Monday, February 12, 2007

Story a day

I've decided to make the blogger my more official journal. As such I've resolved to make this a place for a story a day. If I have an exceptionally boring day I may go backward in time and spout off a story of my youth and childhood.

Today's story is of a TA, that's me. I was very pleased to note that the students in my class did much better on their lab assignments this time around. I TA for a Civil Engineering Strength of Materials class. It's a lab class so every Tuesday I TA two lab sessions where we do cool stuff like break things. And when I say break things I mean we take solid steel bars and stick them in machines that bend or pull or twist them until they break. I almost died that way once. Every week or so the students turn in a lab report. This lab report is graded on a pretty strict level of standards. For example, if all of your tables and graphs aren't centered with the right fonts of the exact right sizes you lose points from the lab report grade. Minutia counts big time. Last week I had the job of grading the said minutia and then handing back the report grades to my student. Gosh, right when I was starting to form a bond of trust with them I hand them back an assignment where the average grade was 65%. That's tough. But I'm happy to report that I just went through their second lab report and this time around they got an average of 90% or so. It's heartening and I'm sure it will be a big morale boost for them. Their next lab report won't be due for another week as it's a combined lab, the last lab and the one we're doing tomorrow, so they'll have a little break, a chance to figure out what they've done wrong up until now and hopefully they'll be happy campers come a couple weeks from now when I hand back those reports with the grades on them.

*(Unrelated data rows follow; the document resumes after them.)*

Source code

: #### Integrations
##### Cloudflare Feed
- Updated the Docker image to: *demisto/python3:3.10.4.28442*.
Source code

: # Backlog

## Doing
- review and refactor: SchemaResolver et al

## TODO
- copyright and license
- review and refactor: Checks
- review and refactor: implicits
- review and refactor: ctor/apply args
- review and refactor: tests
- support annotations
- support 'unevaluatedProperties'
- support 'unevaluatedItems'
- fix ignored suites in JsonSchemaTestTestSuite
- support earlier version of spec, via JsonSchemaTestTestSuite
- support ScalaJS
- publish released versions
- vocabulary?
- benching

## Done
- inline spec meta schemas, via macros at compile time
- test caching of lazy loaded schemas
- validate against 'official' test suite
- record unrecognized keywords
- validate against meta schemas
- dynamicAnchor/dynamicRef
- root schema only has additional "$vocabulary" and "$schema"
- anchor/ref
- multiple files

Since I mentioned a near death experience I may as well relate it, eh? (no I'm not from Canada, I just like the way Canadians use the word "eh?") When I was a student in this class I enjoyed the torsion lab immensely. In the torsion lab we take a foot long piece of steel and stick it in a machine with two drums. It's locked into place so it won't roll around relative to the drums, kind of like putting a pair of vice-grips on either end. Then one of the drums is rotated steadily and the force used to rotate it is measured. The steel twists about 9-10 time before breaking. The temperature sky-rockets from room temperature to about 120 or 150 degrees (F). Finally it makes a nice clean break. Then we do the same for cast iron. Cast iron is way, way wossier than steel. It's also brittle. When steel breaks in torsion it's a flat break just like the bar got a new ending. When cast iron breaks it's a spiral fracture. Well sometimes when this spiral fracture happens it snaps back, like a rubber band. This snapping can cause a shard of the cast iron to fly off the specimen out at a random direction. When I was a student I was watching it closely. SNAP! A chunk of cast iron flies straight at my eye, faster than I can react to. Thankfully we had a shield over the whole contraption, harmlessly knocking it down. I tell you what, I owe my life, or at least my eye, to that thing.